++++ Source records ++++

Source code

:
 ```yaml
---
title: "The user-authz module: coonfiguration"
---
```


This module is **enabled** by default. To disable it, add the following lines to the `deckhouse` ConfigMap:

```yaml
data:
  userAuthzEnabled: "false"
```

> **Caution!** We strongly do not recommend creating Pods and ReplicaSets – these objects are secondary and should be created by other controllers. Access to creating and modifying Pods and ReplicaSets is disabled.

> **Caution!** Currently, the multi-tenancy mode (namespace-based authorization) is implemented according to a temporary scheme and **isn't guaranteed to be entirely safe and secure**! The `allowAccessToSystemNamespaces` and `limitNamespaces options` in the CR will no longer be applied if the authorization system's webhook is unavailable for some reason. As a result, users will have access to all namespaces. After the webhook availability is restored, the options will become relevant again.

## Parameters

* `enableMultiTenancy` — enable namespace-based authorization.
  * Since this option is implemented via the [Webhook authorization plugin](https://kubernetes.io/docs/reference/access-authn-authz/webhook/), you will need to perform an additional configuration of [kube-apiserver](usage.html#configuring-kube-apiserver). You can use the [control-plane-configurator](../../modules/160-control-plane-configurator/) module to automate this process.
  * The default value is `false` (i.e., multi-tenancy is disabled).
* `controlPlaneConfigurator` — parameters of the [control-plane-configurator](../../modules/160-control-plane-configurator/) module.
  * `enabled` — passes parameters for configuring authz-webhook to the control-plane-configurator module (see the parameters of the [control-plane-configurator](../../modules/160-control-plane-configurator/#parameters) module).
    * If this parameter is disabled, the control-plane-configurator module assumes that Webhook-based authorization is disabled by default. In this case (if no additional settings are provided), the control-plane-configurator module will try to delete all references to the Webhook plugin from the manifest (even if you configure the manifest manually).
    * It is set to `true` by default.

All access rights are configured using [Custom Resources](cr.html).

++++

Instructions for the task:
The full listing above should be returned exactly as supplied.

Task output:
Source code

:
 ```yaml
---
title: "The user-authz module: coonfiguration"
---
```


This module is **enabled** by default. To disable it, add the following lines to the `deckhouse` ConfigMap:

```yaml
data:
  userAuthzEnabled: "false"
```

> **Caution!** We strongly do not recommend creating Pods and ReplicaSets – these objects are secondary and should be created by other controllers. Access to creating and modifying Pods and ReplicaSets is disabled.

> **Caution!** Currently, the multi-tenancy mode (namespace-based authorization) is implemented according to a temporary scheme and **isn't guaranteed to be entirely safe and secure**! The `allowAccessToSystemNamespaces` and `limitNamespaces options` in the CR will no longer be applied if the authorization system's webhook is unavailable for some reason. As a result, users will have access to all namespaces. After the webhook availability is restored, the options will become relevant again.

## Parameters

* `enableMultiTenancy` — enable namespace-based authorization.
  * Since this option is implemented via the [Webhook authorization plugin](https://kubernetes.io/docs/reference/access-authn-authz/webhook/), you will need to perform an additional configuration of [kube-apiserver](usage.html#configuring-kube-apiserver). You can use the [control-plane-configurator](../../modules/160-control-plane-configurator/) module to automate this process.
  * The default value is `false` (i.e., multi-tenancy is disabled).
* `controlPlaneConfigurator` — parameters of the [control-plane-configurator](../../modules/160-control-plane-configurator/) module.
  * `enabled` — passes parameters for configuring authz-webhook to the control-plane-configurator module (see the parameters of the [control-plane-configurator](../../modules/160-control-plane-configurator/#parameters) module).
    * If this parameter is disabled, the control-plane-configurator module assumes that Webhook-based authorization is disabled by default. In this case (if no additional settings are provided), the control-plane-configurator module will try to delete all references to the Webhook plugin from the manifest (even if you configure the manifest manually).
    * It is set to `true` by default.

All access rights are configured using [Custom Resources](cr.html).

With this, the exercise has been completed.